Nothing special, '20326' is the mother of all DNSSEC keys at this moment. Its re fetched regularly. A correct fetch is the start of a good DNSSEC functionality.
So these messages :are sometimes the only sign of life that unbound is giving while it's humming.
-
Strange but it seems that problem mostly went away after unchecking(disabling) DNSSEC setting. Still testing but for a more then a day I haven't seen any problems.
Even reenabling register DHCP leases did not cause any noticeable problems.
-
@vaidas said in Unbound dns resolver stops resolving every few days after 22.05 upgrade:
unchecking(disabling) DNSSEC setting.
DNSSEC is an extension of DNS. It's a complicated thing, but 'on the wire' you'll find some more requests. There are the use A, AAAA, PTR, MX, CNAME. Added to that, thewe will be some DS, NSEC and DNSKEY.
These are just other UDP TCP packets addressed to the same DNS name servers unbound was already talking to.
If these are unknownon the domain name server, no issue, unbound proceeds without DNSSEC checking without any time lost.
Most, if not all TLDs (com org net etc etc etc) are DNNSEC signed.
The top level dot "." are signed , that's the 4f66 key you see in the unbound logs.
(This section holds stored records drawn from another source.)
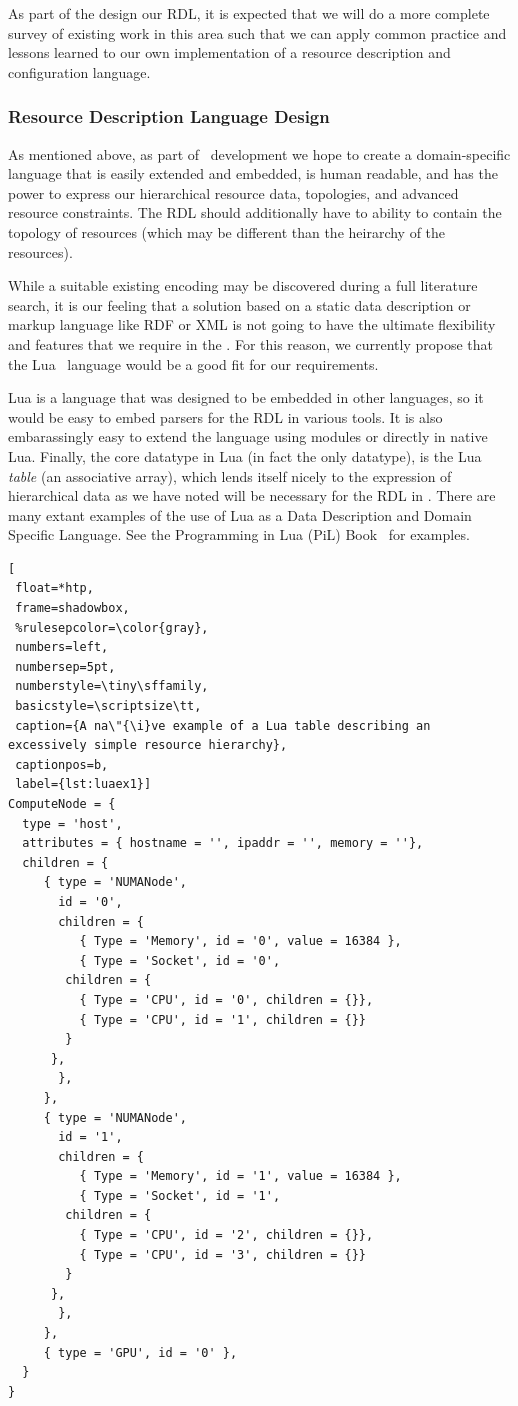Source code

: As part of the design our RDL, it is expected that we will do a
more complete survey of existing work in this area such that we can
apply common practice and lessons learned to our own implementation
of a resource description and configuration language.

\subsubsection{Resource Description Language Design}

As mentioned above, as part of \ngrm\ development we hope to
create a domain-specific language that is
easily extended and embedded, is human readable, and has the
power to express our hierarchical resource data, topologies,
and advanced resource constraints. The RDL should additionally
have to ability to contain the topology of resources
(which may be different than the heirarchy of the resources).

While a suitable existing encoding may be discovered during
a full literature search, it is our feeling that a solution
based on a static data description or markup language like
RDF or XML is not going to have the ultimate flexibility and
features that we require in the \ngrm.  For this reason, we
currently propose that the Lua~\cite{LuaBook}
language would be a good fit for our requirements.

Lua is a language that was designed to be embedded in other
languages, so it would be easy to embed parsers for the RDL
in various tools. It is also embarassingly easy to extend the
language using modules or directly in native Lua. Finally,
the core datatype in Lua (in fact the only datatype), is
the Lua \emph{table} (an associative array), which lends
itself nicely to the expression of hierarchical data as
we have noted will be necessary for the RDL in \ngrm. There
are many extant examples of the use of Lua as a Data Description
and Domain Specific Language. See the Programming in Lua (PiL)
Book~\cite{LuaBook} for examples.

\begin{lstlisting}[
 float=*htp,
 frame=shadowbox,
 %rulesepcolor=\color{gray},
 numbers=left,
 numbersep=5pt,
 numberstyle=\tiny\sffamily,
 basicstyle=\scriptsize\tt,
 caption={A na\"{\i}ve example of a Lua table describing an excessively simple resource hierarchy},
 captionpos=b,
 label={lst:luaex1}]
ComputeNode = {
  type = 'host',
  attributes = { hostname = '', ipaddr = '', memory = ''},
  children = {
     { type = 'NUMANode',
       id = '0',
       children = {
          { Type = 'Memory', id = '0', value = 16384 },
          { Type = 'Socket', id = '0',
	    children = {
	      { Type = 'CPU', id = '0', children = {}},
	      { Type = 'CPU', id = '1', children = {}}
	    }
	  },
       },
     },
     { type = 'NUMANode',
       id = '1',
       children = {
          { Type = 'Memory', id = '1', value = 16384 },
          { Type = 'Socket', id = '1',
	    children = {
	      { Type = 'CPU', id = '2', children = {}},
	      { Type = 'CPU', id = '3', children = {}}
	    }
	  },
       },
     },
     { type = 'GPU', id = '0' },
  }
}
\end{lstlisting}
If a web site owner took the time to sign its domain name, like this one, a domain name I own/rent, the the entire chain will be ok, and dnssec will work.
DNS will work with DNSSEC as nearly fast as without DNSSEC.It should not make DNS work slower or worse or something like that. If that's the case, there is an underlying access- or DNS problem.
-
I own a Netgate 6100 and have been having the same issue. DNS resolving went to shit after 22.05 update. Until then it was working fine. Most of times wouldnt resolve until after a restart. have had to resort to 4G a few times :-(
I have been fiddling with a few settings but I think these last 2 have made it better for me:
Untick Enable DNSSEC Support
And on the outgoing interfaces I reduced it to only use WAN ( removed my VPN outgoing interfaces ).
I will be changing everything back to what I was using before the update but want to confirm slowly each option to try to single out the one that has broke it for me.
Will keep an eye here and in this other thread https://forum.netgate.com/topic/173148/slow-dns-after-22-05
to see if anyone has managed to single out the main issue...Kind of big one for Netgate... not sure how they managed to screw this one.
-
@pajinha said in Unbound dns resolver stops resolving every few days after 22.05 upgrade:
not sure how they managed to screw this one.
The forum mentions a couple of 'DNS' issues since 22.05.
But, what is a couple ?
22.05 has been downloaded and installed many thousands times (I can't tell, but I'm pretty sure).@pajinha said in Unbound dns resolver stops resolving every few days after 22.05 upgrade:
( removed my VPN outgoing interfaces )
If your DNS also goes over this VPN and the VPN is bad - as this can happen, they are not all equal and perfect - then, yeah, DNS looks bad.
Because your uplink is bad.
DNS is mostly UDP, these can get lost. unbound won't hammer away, and return a SERVFAIL.
TCP get renegotiated and is far more resilient.For now, my DNS using 22.05 using default settings and no VPN is working as before. And don't tale my word for it, see for yourself.